On dira qu'au niveau de l'aoutepoute, con, on voit émerger tout ce qu'on a mis en inepoute, macaniche ! mais selon une hiérarchie éditoriale qui nous reste opaque, et qui ne devient intelligible qu'une fois que le feu d'artifices est fini, qu'on a rangé les chaises et mouché les lampions. Et puis aussi, le mot clé dans paradis artificiels, ça serait-y pas le même que dans intelligence artificielle, c'est-à-dire artificiel
Quand même, si je change l'inepoute, il me semble raisonnable d'espérer voir évoluer l'aoutepoute, à l'heure de la sortie; ça m'a l'air pas si con, con. Au moins ça me donne une hypothèse de travail. Dans cette attente, j'ai profité des soldes de fin d'été du Never Ending Summer des Zamnésiques pour acheter des kits de culture de champignons, qui semblent plus faciles et amusants à produire et à conserver que le kit de truffes qui croupit dans un tiroir métallique de mon bureau depuis une vingtaine de semaines sans que je le voie se couvrir de la moisissure promise.
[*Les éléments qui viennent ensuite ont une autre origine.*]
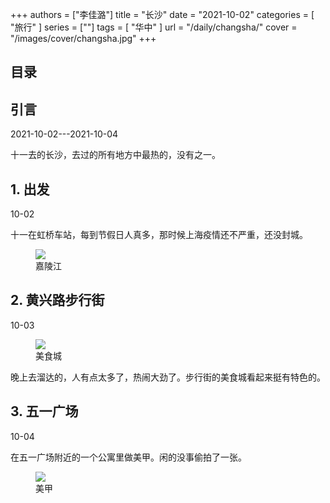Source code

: +++
authors = ["李佳潞"]
title = "长沙"
date = "2021-10-02"
categories = [
    "旅行"
]
series = [""]
tags = [
    "华中"
]
url = "/daily/changsha/"
cover = "/images/cover/changsha.jpg"
+++
<!DOCTYPE html>
<html lang="zh-CN">
<head>
    <meta charset="UTF-8">
    <meta name="viewport" content="width=device-width, initial-scale=1.0">
    <link rel="stylesheet" href="/assets/css/styles.css">
    <script src="/assets/js/toc.js"></script>    
</head>
<body>
    <article>
        <nav>
            <h2>目录</h2>
            <ul id="toc">
                <!-- 目录项会在这里动态生成 -->
            </ul>
        </nav>
        <section>
            <h2>引言</h2>
            <p>2021-10-02---2021-10-04</p>
            <p>         十一去的长沙，去过的所有地方中最热的，没有之一。</p>
        </section>
        <section>
            <h2>1. 出发</h2>
            <p>10-02 <i class="fas fa-sun"></i></p>
            <p>         十一在虹桥车站，每到节假日人真多，那时候上海疫情还不严重，还没封城。</p>
            <div class="container">
                <div class="image">
                    <figure>
                        <a data-fancybox="gallery" href="https://cdn.heirenlop.com/daily-record/changsha1.jpg">
    <img src="https://cdn.heirenlop.com/daily-record/changsha1.jpg" loading="lazy">
</a>
                        <figcaption>嘉陵江</figcaption>
                    </figure>
                </div>
            </div>
        </section>
        <section>
            <h2>2. 黄兴路步行街</h2>
            <p>10-03 <i class="fas fa-sun"></i></p>
            <div class="container">
                <div class="image">
                    <figure>
                        <a data-fancybox="gallery" href="https://cdn.heirenlop.com/daily-record/changsha3.jpg">
    <img src="https://cdn.heirenlop.com/daily-record/changsha3.jpg" loading="lazy">
</a>
                        <figcaption>美食城</figcaption>
                    </figure>
                </div>
                <div class="text">
                    <p>         晚上去溜达的，人有点太多了，热闹大劲了。步行街的美食城看起来挺有特色的。</p>
                </div>
            </div>
        </section>
        <section>
            <h2>3. 五一广场</h2>
            <p>10-04 <i class="fas fa-sun"></i></p>
            <div class="container">
                <div class="text">
                    <p>         在五一广场附近的一个公寓里做美甲。闲的没事偷拍了一张。</p>
                </div>
                <div class="image">
                    <figure>
                        <a data-fancybox="gallery" href="https://cdn.heirenlop.com/daily-record/changsha2.jpg">
    <img src="https://cdn.heirenlop.com/daily-record/changsha2.jpg" loading="lazy">
</a>
                        <figcaption>美甲</figcaption>
                    </figure>
                </div>
            </div>
        </section>
    </article>
</body>
</html>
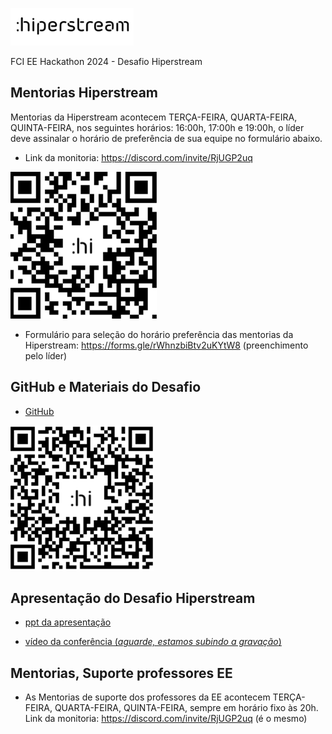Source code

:![imagem](https://github.com/Rogerio-mack/Hiperstream/blob/main/hiperstream_logo.png?raw=true)

FCI EE Hackathon 2024 - Desafio Hiperstream


## Mentorias Hiperstream

Mentorias da Hiperstream acontecem TERÇA-FEIRA, QUARTA-FEIRA, QUINTA-FEIRA, nos seguintes horários: 16:00h, 17:00h e 19:00h, o líder deve assinalar o horário de preferência de sua equipe no formulário abaixo.

* Link da monitoria: https://discord.com/invite/RjUGP2uq 

![imagem](https://github.com/Rogerio-mack/Hiperstream/blob/main/qrcode_discord.png?raw=true)

* Formulário para seleção do horário preferência das mentorias da Hiperstream: https://forms.gle/rWhnzbiBtv2uKYtW8 (preenchimento pelo líder)

## GitHub e Materiais do Desafio

* [GitHub](https://github.com/hiperstream/desafio_hackathon_2024/blob/main/README.md)

![imagem](https://github.com/Rogerio-mack/Hiperstream/blob/main/qrcode_github.png?raw=true)

## Apresentação do Desafio Hiperstream

* [ppt da apresentação](https://github.com/Rogerio-mack/Hiperstream/raw/main/Hackaton%20Mackenzie%202024.pptx)

* [vídeo da conferência (*aguarde, estamos subindo a gravação*)]()

## Mentorias, Suporte professores EE

* As Mentorias de suporte dos professores da EE acontecem TERÇA-FEIRA, QUARTA-FEIRA, QUINTA-FEIRA, sempre em horário fixo às 20h. Link da monitoria: https://discord.com/invite/RjUGP2uq (é o mesmo)

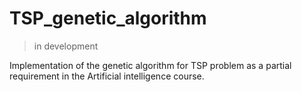 # TSP_genetic_algorithm
> in development

Implementation of the genetic algorithm for TSP problem as a partial requirement in the Artificial intelligence course.
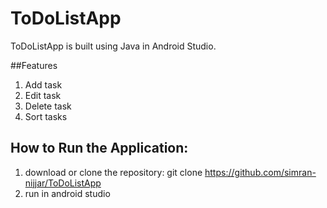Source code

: # ToDoListApp
ToDoListApp is built using Java in Android Studio.

##Features
1. Add task
2. Edit task
3. Delete task
4. Sort tasks

## How to Run the Application:
1. download or clone the repository: git clone https://github.com/simran-nijjar/ToDoListApp
2. run in android studio
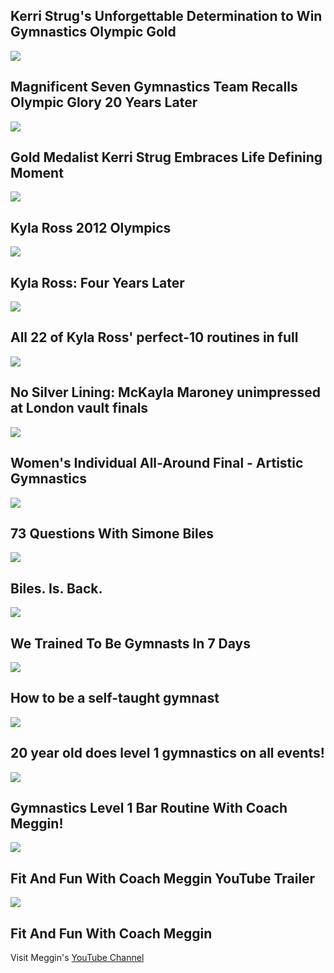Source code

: Kerri Strug's Unforgettable Determination to Win Gymnastics Olympic Gold
------------------------------------------------------------------------

[![]( /image/yid-O4um3YEX51k.jpg)](https://www.youtube.com/watch?v=O4um3YEX51k)

Magnificent Seven Gymnastics Team Recalls Olympic Glory 20 Years Later
----------------------------------------------------------------------

[![]( /image/yid-X_uDt5nd1JE.jpg)](https://www.youtube.com/watch?v=X_uDt5nd1JE)

Gold Medalist Kerri Strug Embraces Life Defining Moment
-------------------------------------------------------

[![]( /image/yid-rCbfF-R4vZs.jpg)](https://www.youtube.com/watch?v=rCbfF-R4vZs)

Kyla Ross 2012 Olympics
-----------------------

[![]( /image/yid-yQ9sHEnw2bI.jpg)](https://www.youtube.com/watch?v=yQ9sHEnw2bI)

Kyla Ross: Four Years Later
---------------------------

[![]( /image/yid-8t8Kcd1EX_8.jpg)](https://www.youtube.com/watch?v=8t8Kcd1EX_8)

All 22 of Kyla Ross' perfect-10 routines in full
------------------------------------------------

[![]( /image/yid-9e95ZO6KZrc.jpg)](https://www.youtube.com/watch?v=9e95ZO6KZrc)

No Silver Lining: McKayla Maroney unimpressed at London vault finals
--------------------------------------------------------------------

[![]( /image/yid-nDFLrD_sZM4.jpg)](https://www.youtube.com/watch?v=nDFLrD_sZM4)

Women's Individual All-Around Final - Artistic Gymnastics
---------------------------------------------------------

[![]( /image/yid-1OmSm1S1z60.jpg)](https://www.youtube.com/watch?v=1OmSm1S1z60)

73 Questions With Simone Biles
------------------------------

[![]( /image/yid-HHxRBljtoqU.jpg)](https://www.youtube.com/watch?v=HHxRBljtoqU)

Biles. Is. Back.
----------------

[![]( /image/yid-C54cHGCwBdk.jpg)](https://www.youtube.com/watch?v=C54cHGCwBdk)

We Trained To Be Gymnasts In 7 Days
-----------------------------------

[![]( /image/yid-96tK1BAqIk4.jpg)](https://www.youtube.com/watch?v=96tK1BAqIk4)

How to be a self-taught gymnast
-------------------------------

[![]( /image/yid-gWOsFWWQDno.jpg)](https://www.youtube.com/watch?v=gWOsFWWQDno)

20 year old does level 1 gymnastics on all events!
--------------------------------------------------

[![]( /image/yid-mRWoNyB_jBY.jpg)](https://www.youtube.com/watch?v=mRWoNyB_jBY)

Gymnastics Level 1 Bar Routine With Coach Meggin!
-------------------------------------------------

[![]( /image/yid-3wdUTUvic70.jpg)](https://www.youtube.com/watch?v=3wdUTUvic70)

Fit And Fun With Coach Meggin YouTube Trailer
---------------------------------------------

[![]( /image/yid-gSxw-E1iYy0.jpg)](https://www.youtube.com/watch?v=gSxw-E1iYy0)

Fit And Fun With Coach Meggin
-----------------------------

Visit Meggin's [YouTube Channel](https://www.youtube.com/channel/UCWmIgfMkVvcXbvyTKEyRZIw)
Je devrais peut-être essayer de le ranimer à coups de tapis chauffant, mais la confiance n'y est plus.
Après avoir acquis les rudiments mycologiques auprès des gars de chez Rustica, je me lance, et au bout de deux semaines je vois poindre la première récolte, alors même qu'en forêt la persistance de la sécheresse décourage les amateurs de girolles.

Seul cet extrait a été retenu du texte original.